- ABOUT THIS EXERCISE -
Only the lines that contain the string "documentclass" belong in the answer; pull them from the records.

- INFORMATION SUPPLIED -
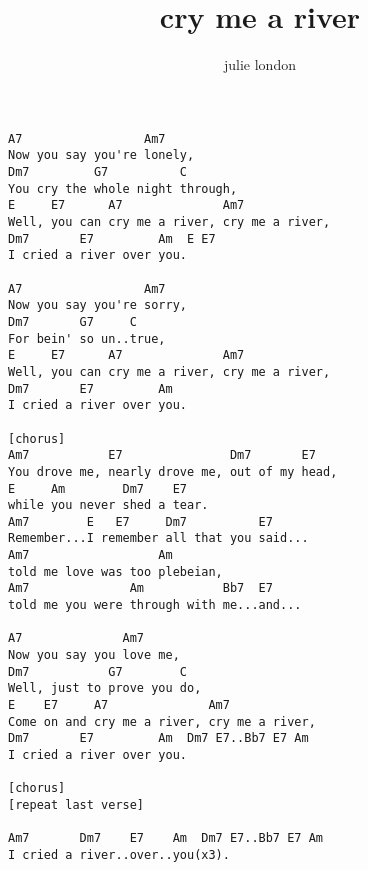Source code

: \author{julie london}
\title{cry me a river}
\maketitle
\begin{verbatim}
A7                 Am7
Now you say you're lonely,
Dm7         G7          C
You cry the whole night through,
E     E7      A7              Am7
Well, you can cry me a river, cry me a river,
Dm7       E7         Am  E E7
I cried a river over you.

A7                 Am7
Now you say you're sorry,
Dm7       G7     C
For bein' so un..true,
E     E7      A7              Am7
Well, you can cry me a river, cry me a river,
Dm7       E7         Am
I cried a river over you.

[chorus]
Am7           E7               Dm7       E7
You drove me, nearly drove me, out of my head,
E     Am        Dm7    E7
while you never shed a tear.
Am7        E   E7     Dm7          E7
Remember...I remember all that you said...
Am7                  Am
told me love was too plebeian,
Am7              Am           Bb7  E7
told me you were through with me...and...

A7              Am7
Now you say you love me,
Dm7           G7        C
Well, just to prove you do,
E    E7     A7              Am7
Come on and cry me a river, cry me a river,
Dm7       E7         Am  Dm7 E7..Bb7 E7 Am
I cried a river over you.

[chorus]
[repeat last verse]

Am7       Dm7    E7    Am  Dm7 E7..Bb7 E7 Am
I cried a river..over..you(x3).
\end{verbatim}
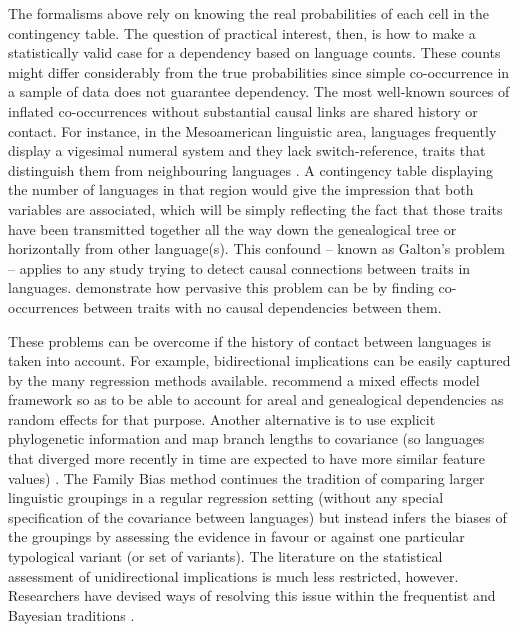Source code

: \documentclass[output=paper]{langsci/langscibook}
\begin{document}
The formalisms above rely on knowing the real probabilities of each cell in the contingency table.  The question of practical interest, then, is how to make a statistically valid case for a dependency based on language counts.  These counts might differ considerably from the true probabilities since simple co-occurrence in a sample of data does not guarantee dependency. The most well-known sources of inflated co-occurrences without substantial causal links are shared history or contact.  For instance, in the Mesoamerican linguistic area,  languages frequently display a vigesimal numeral system and they lack switch-reference, traits that distinguish them from neighbouring languages \citep{campbell1986meso}. A contingency table displaying the number of languages in that region would give the impression that both variables are associated, which will be simply reflecting the fact that those traits have been transmitted  together all the way down the genealogical tree or horizontally   from other language(s). This confound -- known as Galton's problem -- applies to any study trying to detect causal connections between traits in languages.  \cite{roberts2013linguistic} demonstrate how pervasive this problem can be by finding co-occurrences between traits with no causal dependencies between them.  

   These problems can be overcome if the history of contact between languages is taken into account.  For example, bidirectional implications can be easily captured by the many regression methods available. \citet{jaeger2011mixed} recommend a mixed effects model framework so as to be able to account for areal and genealogical dependencies as random effects for that purpose. Another alternative is to use explicit phylogenetic  information and map branch lengths to covariance (so languages that diverged more recently in time are expected to have more similar feature values) \citep{Verkerk2014}. The Family Bias method  \citep{bickel2013distributional} continues the tradition of comparing larger linguistic groupings in a regular regression setting (without any special specification of the covariance between languages) but instead infers the biases of the groupings by assessing the evidence in favour or against one particular typological variant (or set of variants). 
The literature on the statistical assessment of unidirectional implications is much less restricted, however. Researchers have devised ways of resolving this issue within the frequentist \citep{Everett2015} and Bayesian traditions \citep{daumecampbell2009}.
\end{document}

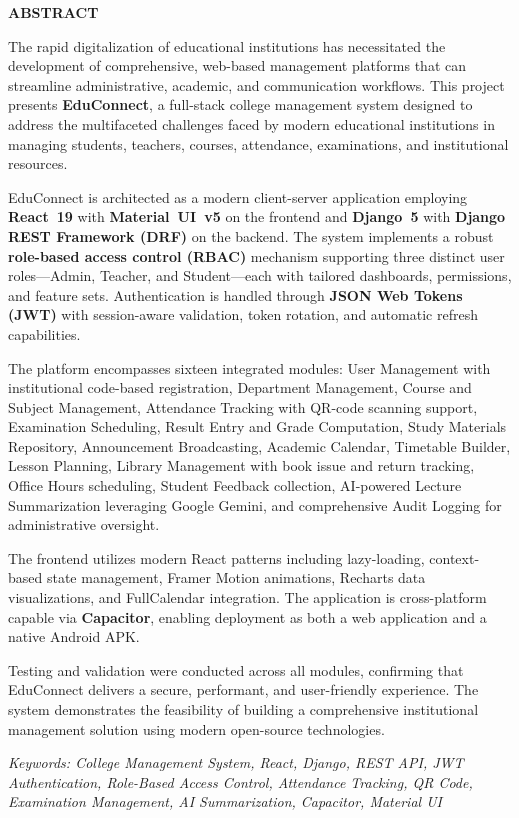\newpage
\begin{center}
  \textbf{\large 
  \bf{ABSTRACT}}  
\end{center}

\hline
\vspace{0.5cm}

The rapid digitalization of educational institutions has necessitated the development of comprehensive, web-based management platforms that can streamline administrative, academic, and communication workflows. This project presents \textbf{EduConnect}, a full-stack college management system designed to address the multifaceted challenges faced by modern educational institutions in managing students, teachers, courses, attendance, examinations, and institutional resources.

EduConnect is architected as a modern client-server application employing \textbf{React~19} with \textbf{Material~UI~v5} on the frontend and \textbf{Django~5} with \textbf{Django REST Framework (DRF)} on the backend. The system implements a robust \textbf{role-based access control (RBAC)} mechanism supporting three distinct user roles---Admin, Teacher, and Student---each with tailored dashboards, permissions, and feature sets. Authentication is handled through \textbf{JSON Web Tokens (JWT)} with session-aware validation, token rotation, and automatic refresh capabilities.

The platform encompasses sixteen integrated modules: User Management with institutional code-based registration, Department Management, Course and Subject Management, Attendance Tracking with QR-code scanning support, Examination Scheduling, Result Entry and Grade Computation, Study Materials Repository, Announcement Broadcasting, Academic Calendar, Timetable Builder, Lesson Planning, Library Management with book issue and return tracking, Office Hours scheduling, Student Feedback collection, AI-powered Lecture Summarization leveraging Google Gemini, and comprehensive Audit Logging for administrative oversight.

The frontend utilizes modern React patterns including lazy-loading, context-based state management, Framer Motion animations, Recharts data visualizations, and FullCalendar integration. The application is cross-platform capable via \textbf{Capacitor}, enabling deployment as both a web application and a native Android APK.

Testing and validation were conducted across all modules, confirming that EduConnect delivers a secure, performant, and user-friendly experience. The system demonstrates the feasibility of building a comprehensive institutional management solution using modern open-source technologies.

\vspace{0.5cm}
\emph{Keywords: College Management System, React, Django, REST API, JWT Authentication, Role-Based Access Control, Attendance Tracking, QR Code, Examination Management, AI Summarization, Capacitor, Material UI}
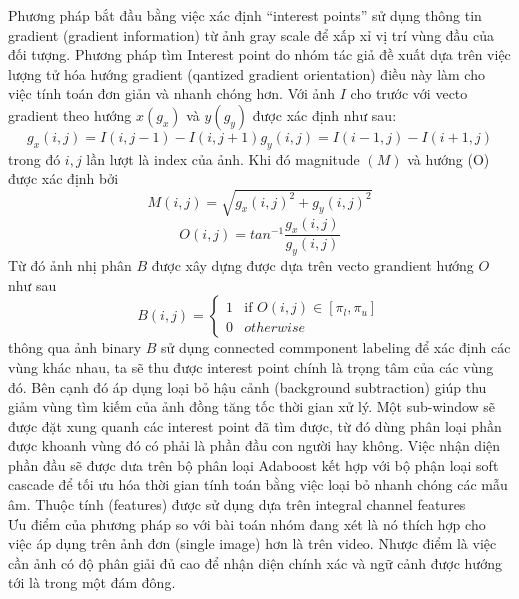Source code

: \documentclass[12pt,a4paper]{article}
\begin{document}
Phương pháp bắt đầu bằng việc xác định “interest points” sử dụng thông tin gradient (gradient information) từ ảnh gray scale để xấp xỉ vị trí vùng đầu của đối tượng. Phương pháp tìm Interest point do nhóm tác giả đề xuất dựa trên việc lượng tử hóa hướng gradient (qantized gradient orientation) điều này làm cho việc tính toán đơn giản và nhanh chóng hơn. Với ảnh $I$ cho trước với vecto gradient theo hướng $x(g_x)$ và $y(g_y)$ được xác định  như sau:
\begin{equation}
g_x(i,j) = I(i,j-1) - I(i,j+1)
g_y(i,j) = I(i-1,j) - I(i+1,j)
\end{equation}
trong đó $i,j$ lần lượt là index của ảnh. Khi đó magnitude $(M)$ và hướng (O) được xác định bởi
\begin{equation}
M(i,j) = \sqrt{g_x(i,j)^2+g_y(i,j)^2}
\end{equation}
\begin{equation}
O(i,j) = tan^{-1}\frac{g_x(i,j)}{g_y(i,j)}
\end{equation}
Từ đó ảnh nhị phân $B$ được xây dựng được dựa trên vecto grandient hướng $O$ như sau
\begin{equation}
    B(i,j) = \begin{cases} 1 & \mbox{if }  O(i,j) \in [\pi_l,\pi_u] \\ 0 & otherwise \end{cases}
\end{equation}
thông qua ảnh binary $B$ sử dụng connected commponent labeling\cite{Fast connected component labeling} để xác định các vùng khác nhau, ta sẽ thu được interest point chính là trọng tâm của các vùng đó. Bên cạnh đó áp dụng loại bỏ hậu cảnh (background subtraction) giúp thu giảm vùng tìm kiếm của ảnh đồng tăng tốc thời gian xử lý. Một sub-window sẽ được đặt xung quanh các interest point đã tìm được, từ đó dùng phân loại phần được khoanh vùng đó có phải là phần đầu con người hay không. Việc nhận diện phần đầu sẽ được dưa trên bộ phân loại Adaboost kết hợp với bộ phận loại soft cascade để tối ưu hóa thời gian tính toán bằng việc loại bỏ nhanh chóng các mẫu âm. Thuộc tính (features) được sử dụng dựa trên integral channel features \cite{Integral channel features}  \\

Ưu điểm của phương pháp so với bài toán nhóm đang xét là nó thích hợp cho việc áp dụng trên ảnh đơn (single image) hơn là trên video. Nhược điểm là việc cần ảnh có độ phân giải đủ cao để nhận diện chính xác và ngữ cảnh được hướng tới là trong một đám đông. \\
\end{document}
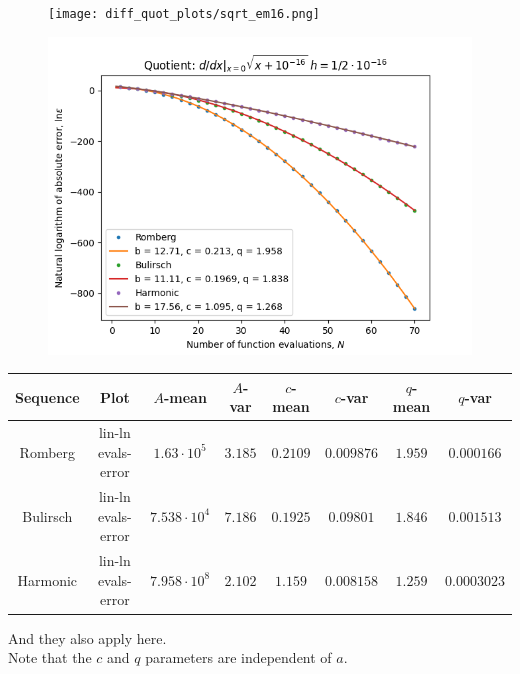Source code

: \begin{figure}[H]
\centering
\begin{minipage}{0.45\textwidth}
\centering
\texttt{[image: diff\_quot\_plots/sqrt\_em16.png]}
\end{minipage}
\begin{minipage}{0.45\textwidth}
\centering
\includegraphics[scale=0.45]{diff_quot_plots/sqrt_em16_hp_trend.png}
\end{minipage}
\end{figure}

\begin{table}[H]
    \centering
    \small
    \begin{tabular}{c|c||c|c|c|c|c|c}
Sequence & Plot & \(A\)-mean & \(A\)-var & \(c\)-mean & \(c\)-var & \(q\)-mean & \(q\)-var\\\hline
Romberg & lin-ln evals-error & \(1.63\cdot 10^{5}\) & \(3.185\) & \(0.2109\) & \(0.009876\) & \(1.959\) & \(0.000166\) \\
Bulirsch & lin-ln evals-error & \(7.538\cdot 10^{4}\) & \(7.186\) & \(0.1925\) & \(0.09801\) & \(1.846\) & \(0.001513\) \\
Harmonic & lin-ln evals-error & \(7.958\cdot 10^{8}\) & \(2.102\) & \(1.159\) & \(0.008158\) & \(1.259\) & \(0.0003023\) \\
    \end{tabular}
    \label{tab:my_label}
\end{table}

And they also apply here.\\

Note that the \(c\) and \(q\) parameters are independent of \(a\).


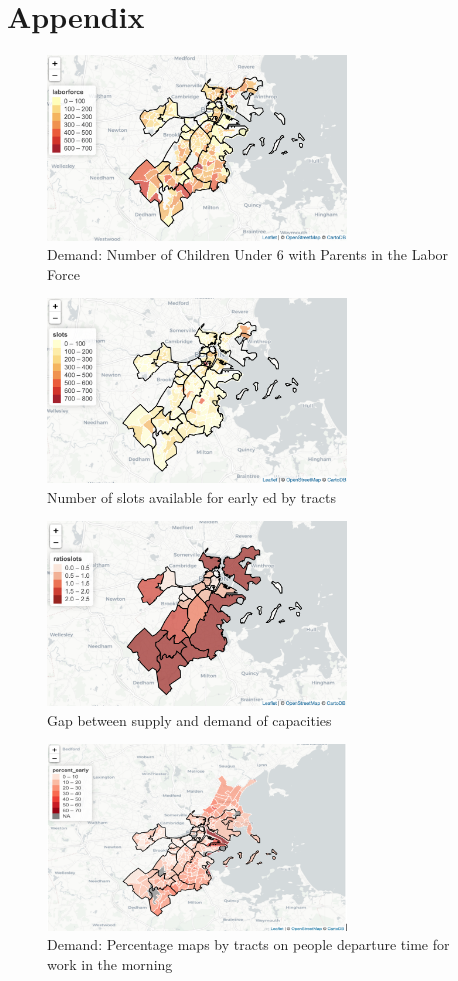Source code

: \documentclass[10pt,letterpaper]{article}
\begin{document}
\section{Appendix}\label{appendix}

\begin{figure}
\centering
\includegraphics[width=3.12500in]{fig1.png}
\caption{Demand: Number of Children Under 6 with Parents in the Labor
Force}
\end{figure}

\begin{figure}
\centering
\includegraphics[width=3.12500in]{Fig 2, slots.png}
\caption{Number of slots available for early ed by tracts}
\end{figure}

\begin{figure}
\centering
\includegraphics[width=3.12500in]{Fig 3, ratioslots.png}
\caption{Gap between supply and demand of capacities}
\end{figure}

\begin{figure}
\centering
\includegraphics[width=3.12500in]{fig4.png}
\caption{Demand: Percentage maps by tracts on people departure time for
work in the morning}
\end{figure}
\end{document}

- TASK SOLUTION -
: \documentclass[output=paper]{langsci/langscibook}
: \documentclass[12pt,a4paper]{article}
: \documentclass[10pt,letterpaper]{article}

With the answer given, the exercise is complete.